I understand being aggressive on the basepaths, but really? Dunston had to be going on his own, because there's no way any third-base coach (and in the Midwest League, the managers are the third-base coaches) would send a runner in that situation. The Cougars should have still had a runner on third with one out; instead it was bases empty, two out, and the next hitter, Giuseppe Papaccio (man, I love that name!) meekly grounded to short.
Before I continue the chronological narrative, I'm going to back up to the seventh inning, when rehabbing Cubs reliever Kyuji Fujikawa was sent in to relieve Underwood. Scheduled to face the 2-3-4 hitters in the Lugnuts lineup, Fujikawa walked the first man he faced, but then retired the next three in order, two on strikeouts (one called). Fujikawa touched 90 several times on the ballpark pitch meter, changed speeds effectively, and looked completely recovered from the Tommy John surgery he had 13 months ago.
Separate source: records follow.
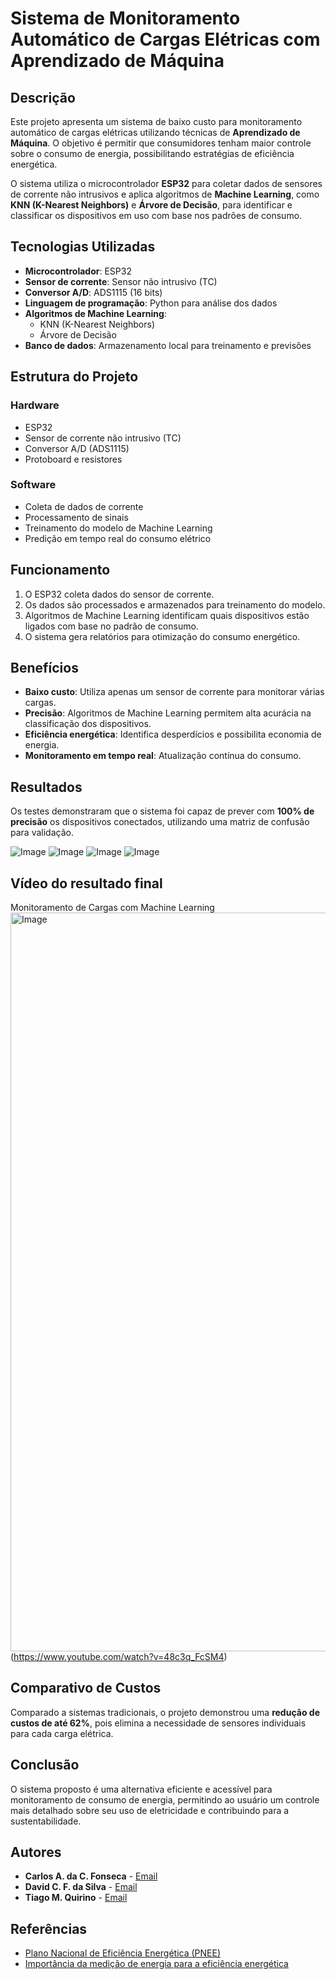 # Sistema de Monitoramento Automático de Cargas Elétricas com Aprendizado de Máquina

## Descrição
Este projeto apresenta um sistema de baixo custo para monitoramento automático de cargas elétricas utilizando técnicas de **Aprendizado de Máquina**. O objetivo é permitir que consumidores tenham maior controle sobre o consumo de energia, possibilitando estratégias de eficiência energética.

O sistema utiliza o microcontrolador **ESP32** para coletar dados de sensores de corrente não intrusivos e aplica algoritmos de **Machine Learning**, como **KNN (K-Nearest Neighbors)** e **Árvore de Decisão**, para identificar e classificar os dispositivos em uso com base nos padrões de consumo.

## Tecnologias Utilizadas
- **Microcontrolador**: ESP32
- **Sensor de corrente**: Sensor não intrusivo (TC)
- **Conversor A/D**: ADS1115 (16 bits)
- **Linguagem de programação**: Python para análise dos dados
- **Algoritmos de Machine Learning**:
  - KNN (K-Nearest Neighbors)
  - Árvore de Decisão
- **Banco de dados**: Armazenamento local para treinamento e previsões

## Estrutura do Projeto
### Hardware
- ESP32
- Sensor de corrente não intrusivo (TC)
- Conversor A/D (ADS1115)
- Protoboard e resistores

### Software
- Coleta de dados de corrente
- Processamento de sinais
- Treinamento do modelo de Machine Learning
- Predição em tempo real do consumo elétrico

## Funcionamento
1. O ESP32 coleta dados do sensor de corrente.
2. Os dados são processados e armazenados para treinamento do modelo.
3. Algoritmos de Machine Learning identificam quais dispositivos estão ligados com base no padrão de consumo.
4. O sistema gera relatórios para otimização do consumo energético.

## Benefícios
- **Baixo custo**: Utiliza apenas um sensor de corrente para monitorar várias cargas.
- **Precisão**: Algoritmos de Machine Learning permitem alta acurácia na classificação dos dispositivos.
- **Eficiência energética**: Identifica desperdícios e possibilita economia de energia.
- **Monitoramento em tempo real**: Atualização contínua do consumo.

## Resultados
Os testes demonstraram que o sistema foi capaz de prever com **100% de precisão** os dispositivos conectados, utilizando uma matriz de confusão para validação.

![Image](https://github.com/user-attachments/assets/789c9d05-1023-489a-a5cc-788f8679cb5a)
![Image](https://github.com/user-attachments/assets/4d4f6033-ec78-4d1a-8927-de7bb5c45ee4)
![Image](https://github.com/user-attachments/assets/b2d22cfd-81a5-4a0c-969b-0ec85307bb1b)
![Image](https://github.com/user-attachments/assets/fbe89e18-d9e1-4b14-b5ff-f8173a2c7e2f)

## Vídeo do resultado final
Monitoramento de Cargas com Machine Learning
<img width="1182" alt="Image" src="https://github.com/user-attachments/assets/3fde256b-308d-4478-8f09-4660c23438a8" />
(https://www.youtube.com/watch?v=48c3q_FcSM4)

## Comparativo de Custos
Comparado a sistemas tradicionais, o projeto demonstrou uma **redução de custos de até 62%**, pois elimina a necessidade de sensores individuais para cada carga elétrica.

## Conclusão
O sistema proposto é uma alternativa eficiente e acessível para monitoramento de consumo de energia, permitindo ao usuário um controle mais detalhado sobre seu uso de eletricidade e contribuindo para a sustentabilidade.

## Autores
- **Carlos A. da C. Fonseca** - [Email](mailto:c.andrecf@gmail.com)
- **David C. F. da Silva** - [Email](mailto:davidmrtkd@gmail.com)
- **Tiago M. Quirino** - [Email](mailto:tiago.quirino@estacio.br)

## Referências
- [Plano Nacional de Eficiência Energética (PNEE)](http://www.mme.gov.br/documents/36208/469534/Plano+Nacional+Eficiência+Energética+%28PDF%29.pdf)
- [Importância da medição de energia para a eficiência energética](https://docplayer.com.br/9698165-Importancia-da-medicao-de-energia-para-a-eficiencia-energetica.html)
Given the possibility of one or more trades happening involving Cubs relievers over the next 13 days before the non-waiver deadline, it would not surprise me at all to see Fujikawa back in the Cubs' bullpen before the end of the year. Fujikawa is making $4 million this year and the Cubs have a $5.5 million team option with a $500,000 buyout for 2015. If Fujikawa can pitch effectively for the last couple of months of 2014, the Cubs could exercise that buyout and bring him back for next year, perhaps for a bit less money.
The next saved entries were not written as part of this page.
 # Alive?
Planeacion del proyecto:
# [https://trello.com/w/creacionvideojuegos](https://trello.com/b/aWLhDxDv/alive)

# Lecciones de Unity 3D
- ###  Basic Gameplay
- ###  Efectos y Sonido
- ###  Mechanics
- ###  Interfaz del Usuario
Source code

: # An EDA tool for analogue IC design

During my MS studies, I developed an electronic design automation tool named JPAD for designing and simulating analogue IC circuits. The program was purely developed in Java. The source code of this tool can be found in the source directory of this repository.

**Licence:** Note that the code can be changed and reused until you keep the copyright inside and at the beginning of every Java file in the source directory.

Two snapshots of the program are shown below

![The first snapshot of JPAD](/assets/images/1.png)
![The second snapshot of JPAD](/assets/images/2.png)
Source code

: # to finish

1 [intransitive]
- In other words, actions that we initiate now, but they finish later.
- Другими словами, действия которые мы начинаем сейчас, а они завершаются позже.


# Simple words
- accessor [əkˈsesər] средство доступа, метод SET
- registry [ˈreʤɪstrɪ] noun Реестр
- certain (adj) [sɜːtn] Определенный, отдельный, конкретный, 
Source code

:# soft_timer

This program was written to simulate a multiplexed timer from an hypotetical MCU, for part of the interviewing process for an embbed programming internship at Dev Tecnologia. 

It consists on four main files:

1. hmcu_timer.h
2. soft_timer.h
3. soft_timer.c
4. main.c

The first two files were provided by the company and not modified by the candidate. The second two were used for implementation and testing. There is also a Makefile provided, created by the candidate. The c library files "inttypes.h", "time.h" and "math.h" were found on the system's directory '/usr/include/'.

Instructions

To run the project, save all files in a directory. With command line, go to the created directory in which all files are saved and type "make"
Back to the game, and on to extra innings: the Cougars pounded Lugnuts reliever Brady Dragmire all over the park. He'd come into the game with two out in the eighth and allowed two singles before finishing off the inning. Then Remillard hit that double in the ninth, and the Cougars finally broke through off him in the 10th with four singles and a walk sandwiched around a sacrifice bunt. In all, Dragmire faced 13 batters and seven of them got hits. The Cougars' 3-0 lead proved insurmountable, and partly because of the efforts of the much-maligned Gerardo Concepcion. Concepcion threw the last three innings, issued a pair of walks, struck out three and generally looked quite good. His velocity was consistent at 93 and his command was better than it's previously been reported. He's still just 22, not old for the Midwest League; maybe there's potential for a big-league career (as a LOOGY, perhaps?) somewhere down the road.
I'll be at the series finale Friday night as the Cougars try to take the rubber game. Tyler Skulina, last year's fourth-round Cubs pick, will face Lansing's Chase De Jong.